■ TASK STATEMENT
Every line below that mentions the word "install" should be copied out.

[Opening MATERIAL FOR THIS TASK section]

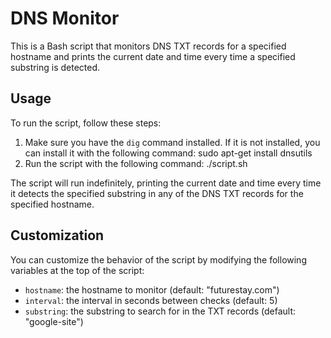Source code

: # DNS Monitor

This is a Bash script that monitors DNS TXT records for a specified hostname and prints the current date and time every time a specified substring is detected.

## Usage

To run the script, follow these steps:

1. Make sure you have the `dig` command installed. If it is not installed, you can install it with the following command:
sudo apt-get install dnsutils
2. Run the script with the following command:
./script.sh

The script will run indefinitely, printing the current date and time every time it detects the specified substring in any of the DNS TXT records for the specified hostname.

## Customization

You can customize the behavior of the script by modifying the following variables at the top of the script:

- `hostname`: the hostname to monitor (default: "futurestay.com")
- `interval`: the interval in seconds between checks (default: 5)
- `substring`: the substring to search for in the TXT records (default: "google-site")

[Closing MATERIAL FOR THIS TASK section]

■ COMPLETED EXERCISE
1. Make sure you have the `dig` command installed. If it is not installed, you can install it with the following command:
sudo apt-get install dnsutils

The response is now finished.